The cardinal, a prominent figure in the Iraqi Christian community, was warmly welcomed back to Baghdad as he led his first mass in the capital city. His return comes after a period of political dispute and concerns for his safety, which led to his departure from Baghdad last year.

"To be honest, their excuse was not a legitimate excuse to issue a decree, but thank God the Prime Minister understands the situation and has promised to solve the problem," Cardinal Louis Sako remarked, expressing gratitude for the support he received during his exile.

Read More: Chaldean patriarch returns to Baghdad after nine months of self-imposed exile amid political dispute

The return of Cardinal Sako to Baghdad was not only celebrated by Christians but also saw participation from members of the Muslim community, highlighting the importance of religious tolerance and coexistence in Iraq.

"The removal of Cardinal Louis Sako from Baghdad was an injustice to him because the truth is that we Iraqis are multi-religious, multi-ethnic, and multi-sectarian. We don't want any discrimination between them. We don't want anything that separates the communities," said Rana Ahmad, a Muslim resident of Baghdad, emphasizing the unity among different religious groups in the country.

Calls for the protection of religious figures and the prevention of political interference in religious affairs echoed throughout Baghdad as Cardinal Sako resumed his duties. Iraqi citizens, both Christian and Muslim alike, emphasized the importance of safeguarding religious symbols for the country's development and stability.

Presidential Decree No. 31 was published in the Iraqi Gazette No. 4727 on Sunday (July 3, 2023) announcing the withdrawal of Decree No. 147 of 2013; according to the decree, the rank of Patriarch of the Chaldean Church in Iraq and the world was taken away from Cardinal Luis Sako.

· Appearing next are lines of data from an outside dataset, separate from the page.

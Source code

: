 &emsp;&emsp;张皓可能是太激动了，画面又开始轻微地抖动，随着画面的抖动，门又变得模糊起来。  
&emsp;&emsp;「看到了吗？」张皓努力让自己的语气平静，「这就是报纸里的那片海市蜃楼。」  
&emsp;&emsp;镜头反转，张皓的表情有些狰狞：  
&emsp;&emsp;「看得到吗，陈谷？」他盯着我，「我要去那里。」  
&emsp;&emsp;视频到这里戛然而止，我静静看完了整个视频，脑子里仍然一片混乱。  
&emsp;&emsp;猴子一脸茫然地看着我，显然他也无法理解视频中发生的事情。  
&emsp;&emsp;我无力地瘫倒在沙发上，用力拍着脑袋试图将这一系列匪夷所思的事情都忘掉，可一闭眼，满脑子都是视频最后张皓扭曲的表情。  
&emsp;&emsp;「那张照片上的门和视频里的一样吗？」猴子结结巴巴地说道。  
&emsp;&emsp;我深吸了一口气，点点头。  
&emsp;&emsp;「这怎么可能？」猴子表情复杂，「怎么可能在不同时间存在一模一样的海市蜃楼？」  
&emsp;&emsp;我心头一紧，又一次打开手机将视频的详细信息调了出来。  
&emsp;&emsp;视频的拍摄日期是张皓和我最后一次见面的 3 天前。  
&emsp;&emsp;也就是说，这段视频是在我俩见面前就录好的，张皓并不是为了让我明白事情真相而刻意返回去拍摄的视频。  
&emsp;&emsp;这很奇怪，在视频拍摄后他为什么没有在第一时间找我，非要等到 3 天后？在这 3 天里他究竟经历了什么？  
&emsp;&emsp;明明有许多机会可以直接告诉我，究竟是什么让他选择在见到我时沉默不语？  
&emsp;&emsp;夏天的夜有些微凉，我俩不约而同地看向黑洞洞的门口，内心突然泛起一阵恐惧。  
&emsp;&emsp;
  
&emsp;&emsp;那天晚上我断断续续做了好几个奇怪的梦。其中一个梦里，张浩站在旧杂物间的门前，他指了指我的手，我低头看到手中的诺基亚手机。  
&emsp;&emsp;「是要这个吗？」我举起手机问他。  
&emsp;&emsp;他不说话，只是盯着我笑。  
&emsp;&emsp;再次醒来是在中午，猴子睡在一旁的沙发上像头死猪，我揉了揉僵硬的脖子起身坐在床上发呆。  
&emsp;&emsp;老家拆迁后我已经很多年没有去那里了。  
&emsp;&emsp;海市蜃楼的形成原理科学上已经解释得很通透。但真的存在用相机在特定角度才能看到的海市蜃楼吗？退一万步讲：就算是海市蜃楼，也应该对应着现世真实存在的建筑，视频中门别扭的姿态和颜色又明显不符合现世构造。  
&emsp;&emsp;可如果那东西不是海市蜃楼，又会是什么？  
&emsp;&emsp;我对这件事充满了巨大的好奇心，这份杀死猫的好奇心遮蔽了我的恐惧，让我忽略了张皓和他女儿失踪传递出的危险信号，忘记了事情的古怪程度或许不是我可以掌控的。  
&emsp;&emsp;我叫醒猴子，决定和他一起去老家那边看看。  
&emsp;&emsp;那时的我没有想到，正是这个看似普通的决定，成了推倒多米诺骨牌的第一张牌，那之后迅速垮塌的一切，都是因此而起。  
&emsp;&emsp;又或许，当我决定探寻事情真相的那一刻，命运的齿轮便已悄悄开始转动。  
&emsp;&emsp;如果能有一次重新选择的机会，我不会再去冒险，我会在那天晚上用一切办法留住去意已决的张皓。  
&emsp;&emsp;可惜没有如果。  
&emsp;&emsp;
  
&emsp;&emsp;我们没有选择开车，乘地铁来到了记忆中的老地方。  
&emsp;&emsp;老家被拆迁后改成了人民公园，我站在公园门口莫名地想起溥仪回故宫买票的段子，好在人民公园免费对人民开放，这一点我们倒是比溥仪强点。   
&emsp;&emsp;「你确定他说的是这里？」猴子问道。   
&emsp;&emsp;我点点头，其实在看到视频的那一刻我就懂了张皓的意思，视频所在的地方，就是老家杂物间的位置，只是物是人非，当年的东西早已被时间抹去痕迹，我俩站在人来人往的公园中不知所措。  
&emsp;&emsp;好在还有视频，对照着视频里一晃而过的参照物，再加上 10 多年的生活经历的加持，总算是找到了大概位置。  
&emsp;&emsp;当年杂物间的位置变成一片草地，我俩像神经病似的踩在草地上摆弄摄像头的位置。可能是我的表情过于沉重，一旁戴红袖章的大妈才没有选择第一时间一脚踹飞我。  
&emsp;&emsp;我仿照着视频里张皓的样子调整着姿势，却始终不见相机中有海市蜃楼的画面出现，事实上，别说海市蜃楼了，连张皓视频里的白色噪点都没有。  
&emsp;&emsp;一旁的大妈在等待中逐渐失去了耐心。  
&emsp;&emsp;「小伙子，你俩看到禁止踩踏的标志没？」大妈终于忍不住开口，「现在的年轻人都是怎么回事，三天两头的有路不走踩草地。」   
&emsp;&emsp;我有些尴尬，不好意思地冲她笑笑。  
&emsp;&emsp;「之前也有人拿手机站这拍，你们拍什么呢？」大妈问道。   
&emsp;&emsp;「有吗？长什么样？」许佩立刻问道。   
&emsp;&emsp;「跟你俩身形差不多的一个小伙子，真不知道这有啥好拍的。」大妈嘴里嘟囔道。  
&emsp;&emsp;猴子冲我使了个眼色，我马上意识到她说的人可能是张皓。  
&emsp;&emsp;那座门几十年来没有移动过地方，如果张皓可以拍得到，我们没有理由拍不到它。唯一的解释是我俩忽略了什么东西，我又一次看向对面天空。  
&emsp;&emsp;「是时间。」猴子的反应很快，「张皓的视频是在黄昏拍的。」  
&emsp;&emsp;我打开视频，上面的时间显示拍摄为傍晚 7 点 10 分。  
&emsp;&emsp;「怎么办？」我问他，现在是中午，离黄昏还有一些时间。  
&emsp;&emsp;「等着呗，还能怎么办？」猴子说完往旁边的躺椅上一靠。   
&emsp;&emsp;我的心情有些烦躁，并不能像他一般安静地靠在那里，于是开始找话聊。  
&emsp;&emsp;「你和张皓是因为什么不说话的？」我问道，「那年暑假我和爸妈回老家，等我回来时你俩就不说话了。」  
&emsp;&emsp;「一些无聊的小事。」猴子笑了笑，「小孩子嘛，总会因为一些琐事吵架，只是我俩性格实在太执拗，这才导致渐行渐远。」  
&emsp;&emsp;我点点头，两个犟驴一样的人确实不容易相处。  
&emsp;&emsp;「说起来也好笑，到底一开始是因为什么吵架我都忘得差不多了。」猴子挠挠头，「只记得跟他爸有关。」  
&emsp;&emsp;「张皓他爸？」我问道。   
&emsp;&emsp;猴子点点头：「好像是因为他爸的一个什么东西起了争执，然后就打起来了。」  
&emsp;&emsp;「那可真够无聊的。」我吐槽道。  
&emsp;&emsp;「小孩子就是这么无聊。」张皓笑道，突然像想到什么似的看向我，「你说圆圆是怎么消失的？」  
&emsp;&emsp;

Iraqi President Abdul Latif Rasheed in July revoked a 2013 presidential decree, which had recognized Cardinal Louis Raphael Sako as the head of the Chaldean Catholic Church and custodian of the church's assets, saying the earlier decision was not “legally based.”

The new decision has drawn widespread condemnations from Christians in Iraq and abroad, fearing the revocation is part of the long-standing campaign against the dwindling community.

Read More: U.S. Slams Baghdad for Mistreatment of Catholic Leader; Welcomed in the Kurdistan Region

Despite Cardinal Sako's efforts to challenge the decree in court, the Federal Supreme Court ruled against him, further highlighting the complex political landscape surrounding religious leaders in Iraq.

At the heart of the dispute lie tensions between Cardinal Sako and Rayan al-Kildani, head of the Babylon Movement political party and founder of the Babylon Brigades militia. Allegations of property disputes and power struggles have fueled animosity between the two figures, reflecting broader challenges within Iraq's religious and political spheres.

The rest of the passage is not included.